Dengan penjelasan kurva equilibrium, lanjutnya, pendapatan negara tidak akan turun jika pemerintah menaikkan cukai rokok. Justru akan meningkat. Jika kenaikannya drastis barulah akan berdampak pada pendapatan negara.
“Hampir bisa dipastikan penerimaan negara dari cukai bisa turun kalau kenaikannya drastis, karena konsumsi juga akan mengikuti. Tapi, itu bukan argumen utama,” kata Faisal lagi.
Ia pun menyarankan kenaikan cukai mengikuti undang-undang mengenai pengaturan cukai, di level 57% sebagai angka aman untuk pengendalian konsumsi rokok dan pendapatan negara. “Kalau 57 persen harganya belum sampai Rp 50 ribu, kok,” katanya.

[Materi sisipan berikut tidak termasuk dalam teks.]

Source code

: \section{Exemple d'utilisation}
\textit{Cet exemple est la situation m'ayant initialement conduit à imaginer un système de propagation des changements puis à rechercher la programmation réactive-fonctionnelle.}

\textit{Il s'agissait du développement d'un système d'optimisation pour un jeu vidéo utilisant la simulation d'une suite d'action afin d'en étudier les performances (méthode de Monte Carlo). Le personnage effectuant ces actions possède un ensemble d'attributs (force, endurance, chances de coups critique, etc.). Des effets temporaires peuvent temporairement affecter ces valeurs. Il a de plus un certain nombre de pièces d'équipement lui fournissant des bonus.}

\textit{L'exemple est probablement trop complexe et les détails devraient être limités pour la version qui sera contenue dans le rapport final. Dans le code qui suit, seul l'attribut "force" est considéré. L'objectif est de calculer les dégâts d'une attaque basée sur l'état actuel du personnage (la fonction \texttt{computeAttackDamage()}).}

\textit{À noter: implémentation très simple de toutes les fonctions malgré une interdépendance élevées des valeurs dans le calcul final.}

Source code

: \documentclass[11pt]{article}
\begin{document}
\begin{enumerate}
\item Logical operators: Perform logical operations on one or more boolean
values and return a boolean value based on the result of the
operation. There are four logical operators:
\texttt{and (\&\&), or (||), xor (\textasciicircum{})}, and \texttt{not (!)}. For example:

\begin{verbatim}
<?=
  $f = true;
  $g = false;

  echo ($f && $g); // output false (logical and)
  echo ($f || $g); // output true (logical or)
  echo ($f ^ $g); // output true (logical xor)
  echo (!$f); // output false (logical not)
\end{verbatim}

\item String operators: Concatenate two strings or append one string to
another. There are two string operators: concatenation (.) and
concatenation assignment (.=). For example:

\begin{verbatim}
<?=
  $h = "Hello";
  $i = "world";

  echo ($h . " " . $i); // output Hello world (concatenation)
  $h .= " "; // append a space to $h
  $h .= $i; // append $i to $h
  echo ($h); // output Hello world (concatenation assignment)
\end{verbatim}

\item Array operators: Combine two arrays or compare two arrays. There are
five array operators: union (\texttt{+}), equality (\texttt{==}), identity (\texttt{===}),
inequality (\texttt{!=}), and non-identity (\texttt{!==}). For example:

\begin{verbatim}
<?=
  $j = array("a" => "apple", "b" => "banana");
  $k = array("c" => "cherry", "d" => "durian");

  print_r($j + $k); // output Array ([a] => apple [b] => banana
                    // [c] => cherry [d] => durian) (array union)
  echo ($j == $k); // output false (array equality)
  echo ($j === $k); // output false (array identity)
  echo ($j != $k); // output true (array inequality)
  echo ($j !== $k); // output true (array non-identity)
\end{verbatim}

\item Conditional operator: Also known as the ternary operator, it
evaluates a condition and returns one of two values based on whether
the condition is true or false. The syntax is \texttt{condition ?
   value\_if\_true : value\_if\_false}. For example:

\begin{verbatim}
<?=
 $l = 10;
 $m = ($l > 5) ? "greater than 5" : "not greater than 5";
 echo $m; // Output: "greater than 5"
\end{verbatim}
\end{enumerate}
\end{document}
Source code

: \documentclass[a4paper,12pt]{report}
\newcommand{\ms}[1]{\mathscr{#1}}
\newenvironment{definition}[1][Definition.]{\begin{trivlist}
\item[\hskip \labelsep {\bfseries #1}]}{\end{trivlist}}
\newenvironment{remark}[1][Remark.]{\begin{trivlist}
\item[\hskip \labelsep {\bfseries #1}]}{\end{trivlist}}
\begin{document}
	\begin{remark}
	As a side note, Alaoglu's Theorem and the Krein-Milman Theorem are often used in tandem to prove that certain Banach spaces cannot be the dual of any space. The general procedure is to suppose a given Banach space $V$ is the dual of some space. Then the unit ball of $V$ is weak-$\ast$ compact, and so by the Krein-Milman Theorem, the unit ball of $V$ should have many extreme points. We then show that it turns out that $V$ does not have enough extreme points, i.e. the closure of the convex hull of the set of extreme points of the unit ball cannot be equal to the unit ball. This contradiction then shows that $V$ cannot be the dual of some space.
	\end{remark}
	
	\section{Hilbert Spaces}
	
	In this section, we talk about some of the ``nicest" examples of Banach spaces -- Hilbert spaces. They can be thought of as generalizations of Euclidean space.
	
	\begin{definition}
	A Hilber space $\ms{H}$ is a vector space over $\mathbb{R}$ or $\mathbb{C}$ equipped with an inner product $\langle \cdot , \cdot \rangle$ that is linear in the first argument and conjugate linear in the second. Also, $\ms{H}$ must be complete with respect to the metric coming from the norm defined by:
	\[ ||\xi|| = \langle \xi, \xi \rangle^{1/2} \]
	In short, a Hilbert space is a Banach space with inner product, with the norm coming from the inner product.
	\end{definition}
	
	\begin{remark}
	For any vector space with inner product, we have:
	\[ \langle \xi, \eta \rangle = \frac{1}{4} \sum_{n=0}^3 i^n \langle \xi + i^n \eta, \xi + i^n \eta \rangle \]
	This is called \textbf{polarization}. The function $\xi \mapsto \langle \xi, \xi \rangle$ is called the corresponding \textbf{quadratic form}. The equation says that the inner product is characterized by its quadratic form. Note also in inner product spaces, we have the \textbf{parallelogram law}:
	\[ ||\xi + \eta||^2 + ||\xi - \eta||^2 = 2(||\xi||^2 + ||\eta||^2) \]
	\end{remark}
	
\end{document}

Pemerintah, menurut Faisal lagi, tak perlu khawatir pendapatan negara dari sektor cukai rokok akan turun, hukum ekonomi masih berlaku ceteris paribus: harga naik, konsumsi turun, maka akan ada penetrasi ke perokok baru. Dengan demikian, faktanya, industri rokok akan selalu memiliki pasar baru yang bisa tetap menyumbang pendapatan negara.

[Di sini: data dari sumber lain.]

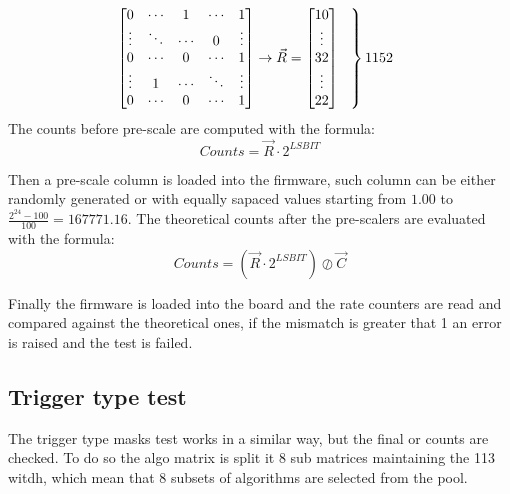 \documentclass[a4paper,11pt]{article}
\begin{document}
\[
\begin{bmatrix}
    0  & \cdots & 1 & \cdots & 1      \\
    \vdots  & \ddots & \cdots & 0 & \vdots       \\
    0  &\cdots & 0 & \cdots & 1       \\
    \vdots  &1&\cdots & \ddots & \vdots       \\
    0  & \cdots & 0 & \cdots & 1       
\end{bmatrix}
\rightarrow \vec{R} = 
\begin{bmatrix}
    10      \\
    \vdots      \\
    32     \\
    \vdots      \\
    22       
\end{bmatrix}  
\begin{tabular}{l}
$\left.\lefteqn{\phantom{\begin{matrix} 0\\ \ddots\\ 0\\ \ddots\\ 0\  \end{matrix}}}\right\}1152$
\end{tabular}
\]
The counts before pre-scale are computed with the formula:
\begin{equation}
    Counts = \vec{R} \cdot  2^{LSBIT}
\end{equation}

Then a pre-scale column is loaded into the firmware, such column can be either randomly generated or with equally sapaced values starting from $1.00$ to $\frac{2^{24}-100}{100}=167771.16$. The theoretical counts after the pre-scalers are evaluated with the formula:
\begin{equation}
    Counts = (\vec{R} \cdot  2^{LSBIT}) \oslash \vec{C} 
\end{equation}

Finally the firmware is loaded into the board and the rate counters are read and compared against the theoretical ones, if the mismatch is greater that 1 an error is raised and the test is failed.

\subsection{Trigger type test}

The trigger type masks test works in a similar way, but the final or counts are checked. To do so the algo matrix is split it 8 sub matrices  maintaining the 113 witdh, which mean that 8 subsets of algorithms are selected from the pool.  
\end{document}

Faisal Basri berpandangan, seharusnya pemerintah menaikkan cukai rokok untuk membentuk sumber daya manusia yang berkualitas. Tujuannya membentuk pertumbuhan ekonomi dengan kualitas yang baik.
Sebelumnya, Direktur Jenderal Pencegahan dan Pengendalian Penyakit Kementerian Kesehatan, Anung Sugihantono, mengatakan pembatalan itu tidak perlu dipermasalahkan lebih lanjut. “Kita enggak usah memasalahkan keputusan yang sudah ada. Yang kita upayakan lebih lanjut yang memperluas kawasan bebas asap rokok dan mengurangi iklan di luar yang sudah saat ini ada, ya, jelas di lingkungan sekolah dan pelayanan kesehatan untuk ke depannya,” katanya pada 7 November lalu, sebagaimana diberitakan banyak media.
Kementerian Kesehatan juga akan mengambil langkah untuk memperbesar kabar peringatan yang ada di bungkus rokok. “Kabar peringatan itu akan kami perbesar sampai ke 65 persen, sudah dirancang. Sekarang kan cuma 30 persen. Rancangannya belum sampai di presiden, masih di Kementerian Hukum dan Hak Asasi Manusia, lagi harmonisasi,” ujar Anung. [RAF]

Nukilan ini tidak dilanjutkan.